The challenges seem to shift more from the physical to the emotional.
– Cathy Nobil-Dutton
The “process” of having cancer and dealing with the treatment, side effects and outcomes of it has many distinct phases and each one poses its own set of challenges for the person who has cancer and for the caregivers and support people around them. There is the diagnosis, which involves tests and choosing doctors, the actual treatment itself, and the post treatment or what many people think of as the point when a person becomes a survivor. In actuality though, a person becomes a “survivor” the day they are actually diagnosed with cancer. You are “surviving” cancer the minute after you are diagnosed, although many people don’t view themselves as survivors until after the treatment is over.
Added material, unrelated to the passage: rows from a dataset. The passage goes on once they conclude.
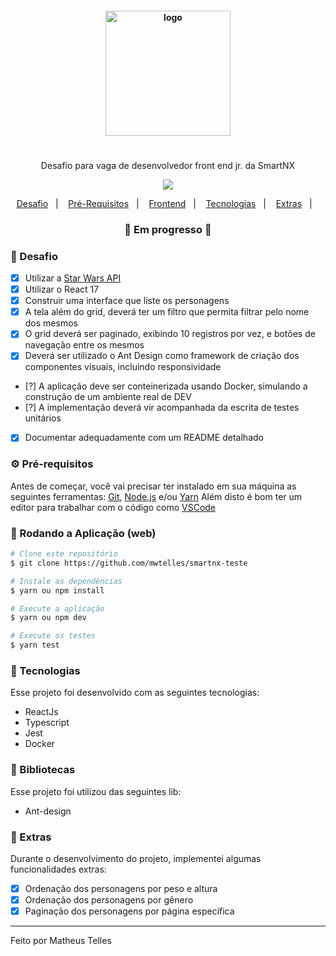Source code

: <h4 align="center">
  <img src="#" alt="logo" height="200px"/>
</h4>

<h1 align="center">
    
</h1>

<p align="center">Desafio para vaga de desenvolvedor front end jr. da SmartNX</p>

<p align="center">
  <img src="https://img.shields.io/static/v1?label=React&message=17.0.2&color=00BBCC&logo=html" />
</p>

<p align="center">
  <a href="#-desafio">Desafio</a>&nbsp;&nbsp;&nbsp;|&nbsp;&nbsp;&nbsp;
  <a href="#-pré-requisitos">Pré-Requisitos</a>&nbsp;&nbsp;&nbsp;|&nbsp;&nbsp;&nbsp;
  <a href="#-rodando-a-aplicação-web">Frontend</a>&nbsp;&nbsp;&nbsp;|&nbsp;&nbsp;&nbsp;
  <a href="#-tecnologias">Tecnologias</a>&nbsp;&nbsp;&nbsp;|&nbsp;&nbsp;&nbsp;
  <a href="#-extras">Extras</a>&nbsp;&nbsp;&nbsp;|&nbsp;&nbsp;&nbsp;
</p>

<h3 align="center"> 
🚧  Em progresso  🚧
</h3>

### 🚩 Desafio 

- [x] Utilizar a <a href="https://swapi.dev/" target="_blank">Star Wars API</a>
- [x] Utilizar o React 17
- [x] Construir uma interface que liste os personagens
- [x] A tela além do grid, deverá ter um filtro que permita filtrar pelo nome dos mesmos
- [x] O grid deverá ser paginado, exibindo 10 registros por vez, e botões de navegação
entre os mesmos
- [x] Deverá ser utilizado o Ant Design como framework de criação dos componentes
visuais, incluindo responsividade
- [?] A aplicação deve ser conteinerizada usando Docker, simulando a construção de
um ambiente real de DEV
- [?] A implementação deverá vir acompanhada da escrita de testes unitários
- [x] Documentar adequadamente com um README detalhado

### ⚙ Pré-requisitos

Antes de começar, você vai precisar ter instalado em sua máquina as seguintes ferramentas:
[Git](https://git-scm.com), [Node.js](https://nodejs.org/en/) e/ou [Yarn](https://https://yarnpkg.com/) 
Além disto é bom ter um editor para trabalhar com o código como [VSCode](https://code.visualstudio.com/)

### 🎲 Rodando a Aplicação (web)

```bash
# Clone este repositório
$ git clone https://github.com/mwtelles/smartnx-teste

# Instale as dependências
$ yarn ou npm install

# Execute a aplicação
$ yarn ou npm dev

# Execute os testes
$ yarn test
```

### 🚀 Tecnologias

Esse projeto foi desenvolvido com as seguintes tecnologias:

- ReactJs
- Typescript
- Jest
- Docker

### 📕 Bibliotecas

Esse projeto foi utilizou das seguintes lib:

- Ant-design


### 🎁 Extras

Durante o desenvolvimento do projeto, implementei algumas funcionalidades extras:

- [x] Ordenação dos personagens por peso e altura
- [x] Ordenação dos personagens por gênero
- [x] Paginação dos personagens por página específica

<hr/>

Feito por Matheus Telles
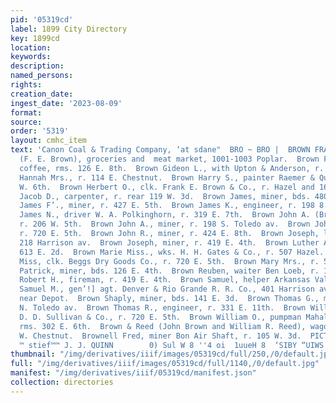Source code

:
 ```yaml
---
pid: '05319cd'
label: 1899 City Directory
key: 1899cd
location: 
keywords: 
description: 
named_persons: 
rights: 
creation_date: 
ingest_date: '2023-08-09'
format: 
source: 
order: '5319'
layout: cmhc_item
text: 'Canon Coal & Trading Company, ‘at sdane"  BRO ~ BRO |  BROWN FRANK E. & CO.,
  (F. E. Brown), groceries and  meat market, 1001-1003 Poplar.  Brown Fred, teas and
  coffee, rms. 126 E. 8th.  Brown Gideon L., with Upton & Anderson, r. 329 W. 3d.  Brown
  Hannah Mrs., r. 114 E. Chestnut.  Brown Harry S., painter Raemer & Quinn, r. 321
  W. 6th.  Brown Herbert O., clk. Frank E. Brown & Co., r. Hazel and 16th.  Brown
  Jacob D., carpenter, r. rear 119 W. 3d.  Brown James, miner, bds. 480 E. 8th.  Brown
  James F’., miner, r. 427 E. 5th.  Brown James K., engineer, r. 198 8. Toledo av.  Brown
  James N., driver W. A. Polkinghorn, r. 319 E. 7th.  Brown John A. (Brown & Reed),
  r. 206 W. 5th.  Brown John A., miner, r. 198 S. Toledo av.  Brown John L., miner,
  r. 720 E. 5th.  Brown John R., miner, r. 424 E. 8th.  Brown Joseph, lab. H. J. Casey,
  218 Harrison av.  Brown Joseph, miner, r. 419 E. 4th.  Brown Luther A., clk., r.
  613 E. 2d.  Brown Marie Miss., wks. H. H. Gates & Co., r. 507 Hazel.  Brown Mary
  Miss, clk. Beggs Dry Goods Co., r. 720 E. 5th.  Brown Mary Mrs., r. 507 Hazel.  Brown
  Patrick, miner, bds. 126 E. 4th.  Brown Reuben, waiter Ben Loeb, r. 137 Plum.  Brown
  Robert H., fireman, r. 419 E. 4th.  Brown Samuel, helper Arkansas Valley Smelter.  Brown
  Samuel M., gen’!] agt. Denver & Rio Grande R. R. Co., 401 Harrison av., r. Poplar,
  near Depot.  Brown Shaply, miner, bds. 141 E. 3d.  Brown Thomas G., miner, r. 118
  N. Toledo av.  Brown Thomas R., engineer, r. 331 E. 11th.  Brown William J., driver
  D. D. Sullivan & Co., r. 720 E. 5th.  Brown William O., pumpman Mahala Mining Co.,
  rms. 302 E. 6th.  Brown & Reed (John Brown and William R. Reed), wagonmkrs., 139
  W. Chestnut.  Brownell Fred, miner Bon Air Shaft, r. 105 W. 3d.  PICTURE FRAMES,
  ™ stief™™ J. J. QUINN        0) Sul W 8 ''4 oi  1uueH 8  ‘SIBY “UIWS 99 |[aMog       '
thumbnail: "/img/derivatives/iiif/images/05319cd/full/250,/0/default.jpg"
full: "/img/derivatives/iiif/images/05319cd/full/1140,/0/default.jpg"
manifest: "/img/derivatives/iiif/05319cd/manifest.json"
collection: directories
---
```

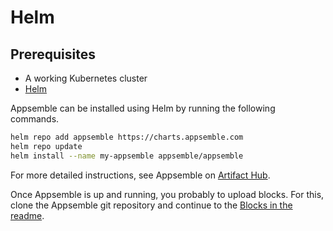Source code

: # Helm

## Prerequisites

- A working Kubernetes cluster
- [Helm](https://helm.sh)

Appsemble can be installed using Helm by running the following commands.

```sh copy
helm repo add appsemble https://charts.appsemble.com
helm repo update
helm install --name my-appsemble appsemble/appsemble
```

For more detailed instructions, see Appsemble on
[Artifact Hub](https://artifacthub.io/packages/helm/appsemble/appsemble).

Once Appsemble is up and running, you probably to upload blocks. For this, clone the Appsemble git
repository and continue to the
[Blocks in the readme](https://gitlab.com/appsemble/appsemble/blob/master/README.md#publishing-blocks).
It seems to me that there is a distinct shift in a person’s view of themselves during treatment and after treatment. Often times, my first contact with a client is at the time when they are completing active treatment and moving into the post treatment phase. At this point in time, the challenges seem to shift more from the physical to the emotional.
The Warrior Phase
This phase of treatment conjures up all sorts of terms that describe wars and battles. Information is being given about what treatments are recommended and how they are going to affect the body. We are required to gear up for the battle that is taking place with surgery to remove tumors and place ports. Then the chemotherapy and radiation is administered and the body has to deal with the side effects of all of the treatment. Our bodies are presented daily with the physical challenges created as a result of the efforts to rid our bodies of cancer. The issues can be minor or monumental, but every day we are faced with being in the trenches of the battle and we have to be warriors. We have to gear up for the next battle of the assault on the body. During this phase, we are operating more in a moment to moment mind set. What is going to happen today? What will I have to encounter? Blood work? Scans? Needles? My Hair? There simply isn’t a whole lot of time to think about things like “what does all of this mean to me?” Your mind stays vigilant on the task at hand, it can’t afford to shift energy to anything else. Soldiers in combat are required to stay focused!
The Survivor Phase
After treatment is finished and the doctor tells you to go home and start to resume your life again, as a survivor, you are no longer required to be in battle mode. Often, this can be the time when all of the gravity and reality of what has occurred comes rushing at us and it seems like too much to bear. It is a very emotional time for people.
There is an opportunity to evaluate and feel the magnitude of everything that has happened and it can actually feel similar to Post Traumatic Stress Disorder (PTSD) in people who have been in war. This is often the time for tears, for fears and many will say they feel depressed. Depression is confusing for people because they think, “ my treatment is over, I should be happy so why am I crying NOW?”
I think that the early phase of post treatment survivorship is a critical one for people. We have an opportunity for tremendous growth if we allow ourselves the time to evaluate all that has happened and how it has affected us. We need time to mourn the losses, appreciate the battle and what it has taken AND given to us. We need to look within and honor our experiences and how amazing we are as human beings.
It is important to understand that for many survivors, this time of intense emotion is normal and critical in order to move forward. It may even be helpful to let patients know that they may experience these feelings when treatment is ending. If it is normalized, perhaps it would be easier for people to cope.